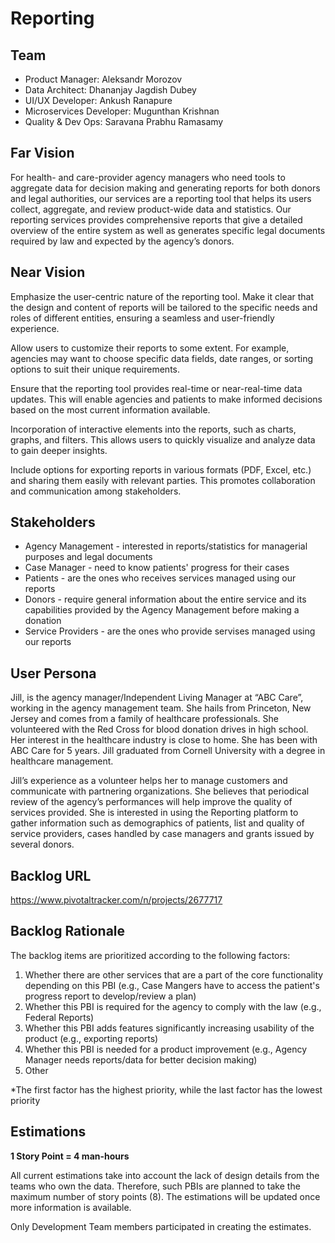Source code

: # Reporting
## Team
* Product Manager: Aleksandr Morozov
* Data Architect: Dhananjay Jagdish Dubey
* UI/UX Developer: Ankush Ranapure
* Microservices Developer: Mugunthan Krishnan
* Quality & Dev Ops: Saravana Prabhu Ramasamy

## Far Vision
For health- and care-provider agency managers who need tools to aggregate data for decision making and generating reports for both donors and legal authorities, our services are a reporting tool that helps its users collect, aggregate, and review product-wide data and statistics. Our reporting services provides comprehensive reports that give a detailed overview of the entire system as well as generates specific legal documents required by law and expected by the agency’s donors.


## Near Vision
Emphasize the user-centric nature of the reporting tool. Make it clear that the design and content of reports will be tailored to the specific needs and roles of different entities, ensuring a seamless and user-friendly experience.

Allow users to customize their reports to some extent. For example, agencies may want to choose specific data fields, date ranges, or sorting options to suit their unique requirements.

Ensure that the reporting tool provides real-time or near-real-time data updates. This will enable agencies and patients to make informed decisions based on the most current information available.

Incorporation of interactive elements into the reports, such as charts, graphs, and filters. This allows users to quickly visualize and analyze data to gain deeper insights.

Include options for exporting reports in various formats (PDF, Excel, etc.) and sharing them easily with relevant parties. This promotes collaboration and communication among stakeholders.


## Stakeholders
 * Agency Management - interested in reports/statistics for managerial purposes and legal documents
 * Case Manager - need to know patients' progress for their cases
 * Patients - are the ones who receives services managed using our reports
 * Donors - require general information about the entire service and its capabilities provided by the Agency Management before making a donation
* Service Providers - are the ones who provide servises managed using our reports

## User Persona
Jill, is the agency manager/Independent Living Manager at “ABC Care”, working in the agency management team. She hails from Princeton, New Jersey and comes from a family of healthcare professionals. She volunteered with the Red Cross for blood donation drives in high school. Her interest in the healthcare industry is close to home. She has been with ABC Care for 5 years. Jill graduated from Cornell University with a degree in healthcare management.

Jill’s experience as a volunteer helps her to manage customers and communicate with partnering organizations. She believes that periodical review of the agency’s performances will help improve the quality of services provided. She is interested in using the Reporting platform to gather information such as demographics of patients, list and quality of service providers, cases handled by case managers and grants issued by several donors.


## Backlog URL
https://www.pivotaltracker.com/n/projects/2677717

## Backlog Rationale
The backlog items are prioritized according to the following factors:
1. Whether there are other services that are a part of the core functionality depending on this PBI (e.g., Case Mangers have to access the patient's progress report to develop/review a plan)
2. Whether this PBI is required for the agency to comply with the law (e.g., Federal Reports)
3. Whether this PBI adds features significantly increasing usability of the product (e.g., exporting reports)
4. Whether this PBI is needed for a product improvement (e.g., Agency Manager needs reports/data for better decision making)
5. Other

*The first factor has the highest priority, while the last factor has the lowest priority

## Estimations
**1 Story Point = 4 man-hours**

All current estimations take into account the lack of design details from the teams who own the data. Therefore, such PBIs are planned to take the maximum number of story points (8). The estimations will be updated once more information is available.

Only Development Team members participated in creating the estimates.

#### Assigned task
Print again the lines of the entries above that fall between the line holding "for their cases" and the line holding "## User Persona", inclusive, exactly as they stand.

#### The completed task
 * Case Manager - need to know patients' progress for their cases
 * Patients - are the ones who receives services managed using our reports
 * Donors - require general information about the entire service and its capabilities provided by the Agency Management before making a donation
* Service Providers - are the ones who provide servises managed using our reports

## User Persona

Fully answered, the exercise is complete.